İLİŞKİLERDE İKİNCİ BAHAR NİYE TATLI?
Evlilik ilişkisi biten birisinin yeni bir evliliğe adım attığında niye daha mutlu hissettiğini merak ettiniz mi?
O meşhur şarkı;
İkinci bahar yaşıyor ömrüm…
Gel benim yarim oluver şimdi…
Seni gül gibi öpe koklaya…
Gözümden dilimden sakınır saklar…
Bugünkü aklımla severim şimdi…
…
"Bugünkü akıl(!)" ne kadar tatlı bir ifade…

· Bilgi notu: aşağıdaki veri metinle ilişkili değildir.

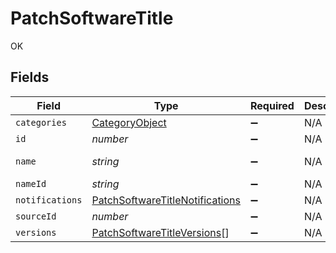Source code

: # PatchSoftwareTitle

OK


## Fields

| Field                                                                                     | Type                                                                                      | Required                                                                                  | Description                                                                               | Example                                                                                   |
| ----------------------------------------------------------------------------------------- | ----------------------------------------------------------------------------------------- | ----------------------------------------------------------------------------------------- | ----------------------------------------------------------------------------------------- | ----------------------------------------------------------------------------------------- |
| `categories`                                                                              | [CategoryObject](../../models/shared/categoryobject.md)                                   | :heavy_minus_sign:                                                                        | N/A                                                                                       |                                                                                           |
| `id`                                                                                      | *number*                                                                                  | :heavy_minus_sign:                                                                        | N/A                                                                                       | 1                                                                                         |
| `name`                                                                                    | *string*                                                                                  | :heavy_minus_sign:                                                                        | N/A                                                                                       | Google Chrome                                                                             |
| `nameId`                                                                                  | *string*                                                                                  | :heavy_minus_sign:                                                                        | N/A                                                                                       | GoogleChrome                                                                              |
| `notifications`                                                                           | [PatchSoftwareTitleNotifications](../../models/shared/patchsoftwaretitlenotifications.md) | :heavy_minus_sign:                                                                        | N/A                                                                                       |                                                                                           |
| `sourceId`                                                                                | *number*                                                                                  | :heavy_minus_sign:                                                                        | N/A                                                                                       | 1                                                                                         |
| `versions`                                                                                | [PatchSoftwareTitleVersions](../../models/shared/patchsoftwaretitleversions.md)[]         | :heavy_minus_sign:                                                                        | N/A                                                                                       |                                                                                           |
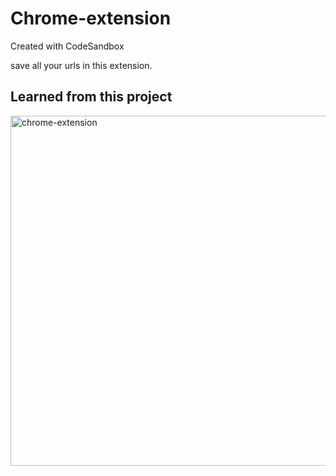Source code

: # Chrome-extension

Created with CodeSandbox

save all your urls in this extension.

## Learned from this project
<img width="560" alt="chrome-extension" src="https://user-images.githubusercontent.com/16033280/142821431-bd1253e8-1ab8-4cc2-a70f-75fed0b889b7.png">
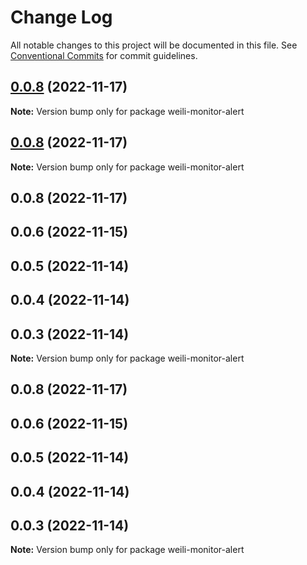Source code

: # Change Log

All notable changes to this project will be documented in this file.
See [Conventional Commits](https://conventionalcommits.org) for commit guidelines.

## [0.0.8](/compare/weili-monitor-alert@0.0.8...weili-monitor-alert@0.0.8) (2022-11-17)

**Note:** Version bump only for package weili-monitor-alert





## [0.0.8](/compare/weili-monitor-alert@0.0.8...weili-monitor-alert@0.0.8) (2022-11-17)

**Note:** Version bump only for package weili-monitor-alert





## 0.0.8 (2022-11-17)



## 0.0.6 (2022-11-15)



## 0.0.5 (2022-11-14)



## 0.0.4 (2022-11-14)



## 0.0.3 (2022-11-14)

**Note:** Version bump only for package weili-monitor-alert





## 0.0.8 (2022-11-17)



## 0.0.6 (2022-11-15)



## 0.0.5 (2022-11-14)



## 0.0.4 (2022-11-14)



## 0.0.3 (2022-11-14)

**Note:** Version bump only for package weili-monitor-alert
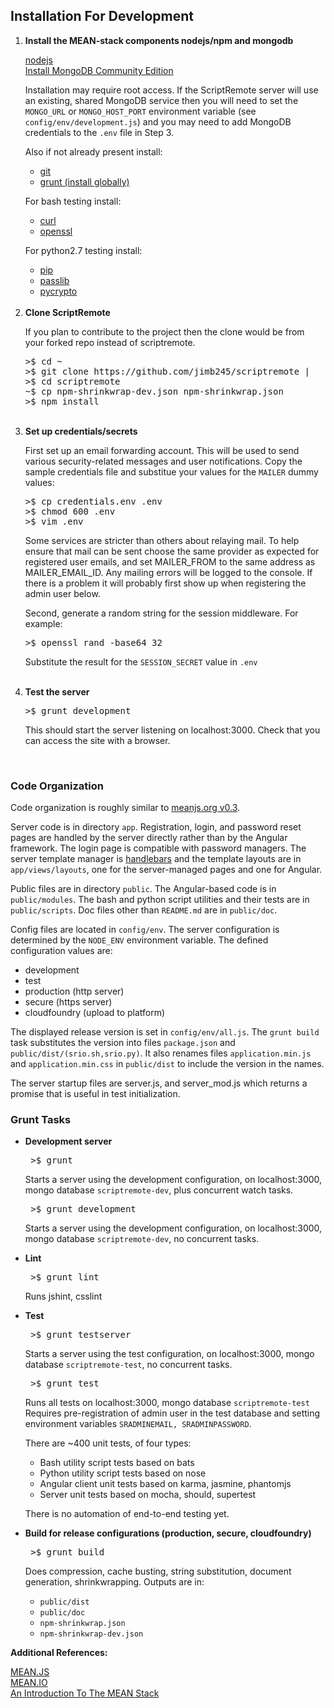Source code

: 
<div align="right" style="display:none">
<a href="/">Home</a>
</div>

<h2>
Installation For Development
</h2>

<ol>
<li>
<b>Install the MEAN-stack components nodejs/npm and mongodb</b>
<p>
<a href="https://nodejs.org/en">nodejs</a>
<br>
<a href="https://docs.mongodb.com/master/administration/install-community">Install MongoDB Community Edition</a>
<p>
Installation may require root access.
If the ScriptRemote server will use an existing, shared MongoDB service
then you will need to set
the <code>MONGO_URL</code> or <code>MONGO_HOST_PORT</code> environment variable 
(see <code>config/env/development.js</code>)
and you may need to add MongoDB credentials to the <code>.env</code> file
in Step 3.
<p>
Also if not already present install:
<ul>
<li><a href="https://git-scm.com">git</a></li>
<li><a href="http://gruntjs.com">grunt (install globally)</a></li>
</ul>
<p>
For bash testing install:
<ul>
<li><a href="https://curl.haxx.se">curl</a></li>
<li><a href="https://www.openssl.org/">openssl</a></li>
</ul>
<p>
For python2.7 testing install:
<ul>
<li><a href="https://pip.pypa.io/en/stable/installing">pip</a></li>
<li><a href="https://pypi.python.org/pypi/passlib">passlib</a></li>
<li><a href="https://pypi.python.org/pypi/pycrypto">pycrypto</a></li>
</ul>
</li>
<br>

<li>
<b>Clone ScriptRemote</b>
<p>
If you plan to contribute to the project then the clone would be from
your forked repo instead of scriptremote.

<pre>
>$ cd ~
>$ git clone https://github.com/jimb245/scriptremote | <your-fork>
>$ cd scriptremote
~$ cp npm-shrinkwrap-dev.json npm-shrinkwrap.json
>$ npm install
</pre>
</li>
<br>

<li>
<b>Set up credentials/secrets</b>
<p>
First set up an email forwarding account. This will be used to 
send various security-related messages and user notifications.
Copy the sample credentials file and substitue your values 
for the <code>MAILER</code> dummy values:

<pre>
>$ cp credentials.env .env
>$ chmod 600 .env
>$ vim .env
</pre>
<p>
Some services are stricter than others about relaying mail.
To help ensure that mail can be sent choose the same 
provider as expected for registered user emails, and set 
MAILER_FROM to the same address as MAILER_EMAIL_ID.
Any mailing errors will be logged to the console.  If 
there is a problem it will probably first show up when 
registering the admin user below.
<p>
Second, generate a random string for the session middleware.
For example:
<pre>
>$ openssl rand -base64 32
</pre>

Substitute the result for the <code>SESSION_SECRET</code> value in <code>.env</code>
</li>
<br>

<li>
<b>Test the server</b>

<pre>
>$ grunt development
</pre>

This should start the server listening on localhost:3000. Check that you can
access the site with a browser.
</li>
<br>

</ol>

<h3>
Code Organization
</h3>
<p>
Code organization is roughly similar to <a href="http://meanjs.org/docs/0.3.x">meanjs.org v0.3</a>.
<p>
Server code is in directory <code>app</code>. Registration, login, and password reset pages are handled by the server directly rather than by the Angular framework. The login page is compatible with password managers. The server template manager is <a href="http://handlebarsjs.com">handlebars</a> and the template layouts are in <code>app/views/layouts</code>, one for the server-managed pages and one for Angular. 
<p>
Public files are in directory <code>public</code>. The Angular-based code is in 
<code>public/modules</code>.  The bash and python script utilities and their tests are in 
<code>public/scripts</code>. Doc files other than <code>README.md</code> are in
<code>public/doc</code>.
<p>
Config files are located in <code>config/env</code>.
The server configuration is determined by the <code>NODE_ENV</code> environment
variable. The defined configuration values are:
<ul>
<li>development</li>
<li>test</li>
<li>production (http server)</li>
<li>secure (https server)</li>
<li>cloudfoundry (upload to platform)</li>
</ul>
<p>
The displayed release version is set in <code>config/env/all.js</code>. The 
<code>grunt build</code> task substitutes the version into files <code>package.json</code> and 
<code>public/dist/(srio.sh,srio.py)</code>.
It also renames files <code>application.min.js</code> and <code>application.min.css</code> in 
<code>public/dist</code> to include the version in the names.
<p>
The server startup files are server.js, and server_mod.js which returns a promise that
is useful in test initialization.
<P>
<h3>Grunt Tasks</h3>
<ul>
<li>
<b>Development server</b>
<p>
<pre> >$ grunt </pre>
<p>
Starts a server using the development configuration, on localhost:3000, mongo database <code>scriptremote-dev</code>, plus concurrent watch tasks.
<p>
<pre> >$ grunt development</pre>
<p>
Starts a server using the development configuration, on localhost:3000, mongo database <code>scriptremote-dev</code>, no concurrent tasks.
</li>

<li>
<b>Lint</b>
<p>
<pre> >$ grunt lint</pre>
<p>
Runs jshint, csslint
</li>

<li>
<b>Test</b>
<p>

<pre> >$ grunt testserver</pre>
<p>
Starts a server using the test configuration, on localhost:3000, mongo database <code>scriptremote-test</code>, no concurrent tasks.
<p>
<pre> >$ grunt test</pre>
<p> 
Runs all tests on localhost:3000, mongo database <code>scriptremote-test</code>
Requires pre-registration of admin user in the test database and setting 
environment variables <code>SRADMINEMAIL, SRADMINPASSWORD</code>.
<p>
There are ~400 unit tests, of four types:
<ul>
<li> Bash utility script tests based on bats</li>
<li> Python utility script tests based on nose</li>
<li> Angular client unit tests based on karma, jasmine, phantomjs</li>
<li> Server unit tests based on mocha, should, supertest</li>
</ul>
<p>
There is no automation of end-to-end testing yet.
</li>

<p>
<li>
<b>Build for release configurations (production, secure, cloudfoundry)</b>
<p>
<pre> >$ grunt build</pre>
<p>
Does compression, cache busting, string substitution, document generation, shrinkwrapping.
Outputs are in:
<ul>
<li><code>public/dist</code></li>
<li><code>public/doc</code></li>
<li><code>npm-shrinkwrap.json</code></li>
<li><code>npm-shrinkwrap-dev.json</code></li>
</ul>
</li>
</ul>

<b>Additional References:</b>
<p>
<a href="http://meanjs.org">MEAN.JS</a>
<br>
<a href="http://mean.io">MEAN.IO</a>
<br>
<a href="https://www.sitepoint.com/introduction-mean-stack">An Introduction To The MEAN Stack</a>

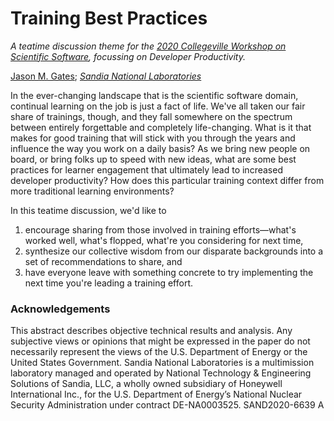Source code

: # Training Best Practices

*A teatime discussion theme for the
[2020 Collegeville Workshop on Scientific Software](https://collegeville.github.io/CW20/),
focussing on Developer Productivity.*

[Jason M. Gates](mailto:jmgate@sandia.gov);
[*Sandia National Laboratories*](www.sandia.gov)

In the ever-changing landscape that is the scientific software domain,
continual learning on the job is just a fact of life.  We've all taken our fair
share of trainings, though, and they fall somewhere on the spectrum between
entirely forgettable and completely life-changing.  What is it that makes for
good training that will stick with you through the years and influence the way
you work on a daily basis?  As we bring new people on board, or bring folks up
to speed with new ideas, what are some best practices for learner engagement
that ultimately lead to increased developer productivity?  How does this
particular training context differ from more traditional learning environments?

In this teatime discussion, we'd like to
1. encourage sharing from those involved in training efforts&mdash;what's
   worked well, what's flopped, what're you considering for next time,
1. synthesize our collective wisdom from our disparate backgrounds into a set
   of recommendations to share, and
1. have everyone leave with something concrete to try implementing the next
   time you're leading a training effort.

### Acknowledgements
This abstract describes objective technical results and analysis. Any subjective
views or opinions that might be expressed in the paper do not necessarily
represent the views of the U.S. Department of Energy or the United States
Government. Sandia National Laboratories is a multimission laboratory managed
and operated by National Technology & Engineering Solutions of Sandia,
LLC, a wholly owned subsidiary of Honeywell International Inc., for the
U.S. Department of Energy’s National Nuclear Security Administration under
contract DE-NA0003525. SAND2020-6639 A
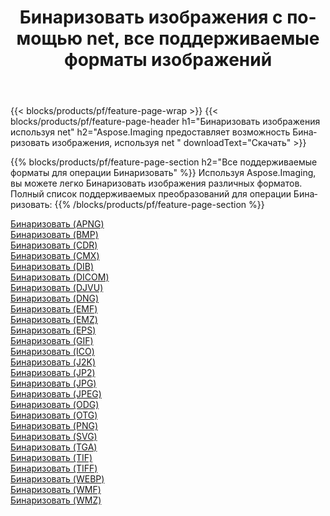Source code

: ﻿---
title: Бинаризовать изображения с помощью net, все поддерживаемые форматы изображений 
weight: 3920
url: /ru/net/binarize 
lang: ru
langdirlevel: 2
locales: zh-hans,ja,it,ru,de,es,fr,nl,id,lt,pl,pt,vi,tr,ko,zh-hant,ar,hi,th,sv,cs,uk,he
description: Используя Aspose.Imaging, вы можете легко Бинаризовать изображения используя net
---

{{< blocks/products/pf/feature-page-wrap >}}
{{< blocks/products/pf/feature-page-header h1="Бинаризовать изображения используя net" h2="Aspose.Imaging предоставляет возможность Бинаризовать изображения, используя net " downloadText="Скачать" >}}


{{% blocks/products/pf/feature-page-section  h2="Все поддерживаемые форматы для операции Бинаризовать" %}}
Используя Aspose.Imaging, вы можете легко Бинаризовать изображения различных форматов.
<br/>
Полный список поддерживаемых преобразований для операции Бинаризовать:
{{% /blocks/products/pf/feature-page-section %}}
<div class="container-fluid productfamilypage bg-gray">
    <div class="convertypes bg-gray agp-content section">
        <div class="container">
		<div class="row other-converters">
		    <div class='col-md-2 other-converter remove-lp remove-rp'><a href="/imaging/ru/net/binarize/apng" >Бинаризовать (APNG)</a></div><div class='col-md-2 other-converter remove-lp remove-rp'><a href="/imaging/ru/net/binarize/bmp" >Бинаризовать (BMP)</a></div><div class='col-md-2 other-converter remove-lp remove-rp'><a href="/imaging/ru/net/binarize/cdr" >Бинаризовать (CDR)</a></div><div class='col-md-2 other-converter remove-lp remove-rp'><a href="/imaging/ru/net/binarize/cmx" >Бинаризовать (CMX)</a></div><div class='col-md-2 other-converter remove-lp remove-rp'><a href="/imaging/ru/net/binarize/dib" >Бинаризовать (DIB)</a></div><div class='col-md-2 other-converter remove-lp remove-rp'><a href="/imaging/ru/net/binarize/dicom" >Бинаризовать (DICOM)</a></div><div class='col-md-2 other-converter remove-lp remove-rp'><a href="/imaging/ru/net/binarize/djvu" >Бинаризовать (DJVU)</a></div><div class='col-md-2 other-converter remove-lp remove-rp'><a href="/imaging/ru/net/binarize/dng" >Бинаризовать (DNG)</a></div><div class='col-md-2 other-converter remove-lp remove-rp'><a href="/imaging/ru/net/binarize/emf" >Бинаризовать (EMF)</a></div><div class='col-md-2 other-converter remove-lp remove-rp'><a href="/imaging/ru/net/binarize/emz" >Бинаризовать (EMZ)</a></div><div class='col-md-2 other-converter remove-lp remove-rp'><a href="/imaging/ru/net/binarize/eps" >Бинаризовать (EPS)</a></div><div class='col-md-2 other-converter remove-lp remove-rp'><a href="/imaging/ru/net/binarize/gif" >Бинаризовать (GIF)</a></div><div class='col-md-2 other-converter remove-lp remove-rp'><a href="/imaging/ru/net/binarize/ico" >Бинаризовать (ICO)</a></div><div class='col-md-2 other-converter remove-lp remove-rp'><a href="/imaging/ru/net/binarize/j2k" >Бинаризовать (J2K)</a></div><div class='col-md-2 other-converter remove-lp remove-rp'><a href="/imaging/ru/net/binarize/jp2" >Бинаризовать (JP2)</a></div><div class='col-md-2 other-converter remove-lp remove-rp'><a href="/imaging/ru/net/binarize/jpg" >Бинаризовать (JPG)</a></div><div class='col-md-2 other-converter remove-lp remove-rp'><a href="/imaging/ru/net/binarize/jpeg" >Бинаризовать (JPEG)</a></div><div class='col-md-2 other-converter remove-lp remove-rp'><a href="/imaging/ru/net/binarize/odg" >Бинаризовать (ODG)</a></div><div class='col-md-2 other-converter remove-lp remove-rp'><a href="/imaging/ru/net/binarize/otg" >Бинаризовать (OTG)</a></div><div class='col-md-2 other-converter remove-lp remove-rp'><a href="/imaging/ru/net/binarize/png" >Бинаризовать (PNG)</a></div><div class='col-md-2 other-converter remove-lp remove-rp'><a href="/imaging/ru/net/binarize/svg" >Бинаризовать (SVG)</a></div><div class='col-md-2 other-converter remove-lp remove-rp'><a href="/imaging/ru/net/binarize/tga" >Бинаризовать (TGA)</a></div><div class='col-md-2 other-converter remove-lp remove-rp'><a href="/imaging/ru/net/binarize/tif" >Бинаризовать (TIF)</a></div><div class='col-md-2 other-converter remove-lp remove-rp'><a href="/imaging/ru/net/binarize/tiff" >Бинаризовать (TIFF)</a></div><div class='col-md-2 other-converter remove-lp remove-rp'><a href="/imaging/ru/net/binarize/webp" >Бинаризовать (WEBP)</a></div><div class='col-md-2 other-converter remove-lp remove-rp'><a href="/imaging/ru/net/binarize/wmf" >Бинаризовать (WMF)</a></div><div class='col-md-2 other-converter remove-lp remove-rp'><a href="/imaging/ru/net/binarize/wmz" >Бинаризовать (WMZ)</a></div>
                </div>
        </div>
    </div>
</div>
<br/>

Geçmişteki acemiliklerim yok, şimdiki olgun halimle seveyim seni…
Geçmişteki toplumsal basınçlarım yok, iç denetimimin süzgecinden geçireceğim seni…
Aile büyüklerimin kişisel beklentileri için değil, kendi içimdeki büyük hayallerime karşılık geleceğin için sevmek istiyorum seni…
Birileri onaylasın diye değil, onayımın ortaya çıkardığı duygu soluklanışım için istiyorum ikimizi…
Vitrin ilişkilerden sıkılarak sıyrıldım, kendim için özlüyorum artık ikili iyi hissedişi…
Herkesi memnun etmek için atılan adımlardan yoruldum, nefesindeki rüzgarla serinlemek için bekliyorum gelişini…
Geçmişin bana yüklediği zorlayıcı sosyal gerekliliklerin tamamından bunaldım, bu yaşımın aklı başında tercihleriyle istiyorum seni ve beni…
Herkesin beklentisi için yaptığım evliliğimden, kendi beklentilerime doğru geçiş yapabilmenin verdiği huzurlu sancıyla yoğuruyorum hevesli ümitlerimi…
Geçmişteki "benim zannettiğim tercihlerimle" değil, bu yaşımın bu aklımın farkına varışlarıyla belirlemek istiyorum artık yeni geleceğimi…!
Bugünkü aklımla seveceğim seni…!
Önce kendimi seveceğim, bugünkü aklımı seveceğim… sonra aklımın elinden tutup getirdiği çocuk heyecanımın meyvesini yani seni seveceğim…!
…
İnsanlar evleniyor, arada belirli yaşanmışlıklar oluyor ve işler yolunda gitmediğinde evlilik bitiyor. Bir eş niye gider, bir evlilik niçin son nefesini tüketir bilinmez. Her ilişkinin kendi içinde eğrisi doğrusu, gideri geliri vardır elbet.
Bugün farklı bir yerden bakmak istiyorum ilişkilere.
İkinci bahar(!) niye tatlı?
Erken yaşta başlayan ilk ilişkiler, toplumsal basınç ve beklentilerle yoğrulur. Kendisini tam olarak tanımayan, "Ne istiyorum?"un cevabını henüz bulamamış ilk evlilik yılları, iç dünyamızın donanımlarından ziyade, mevcut geleneksel beklentileri beslemeye dönüktür.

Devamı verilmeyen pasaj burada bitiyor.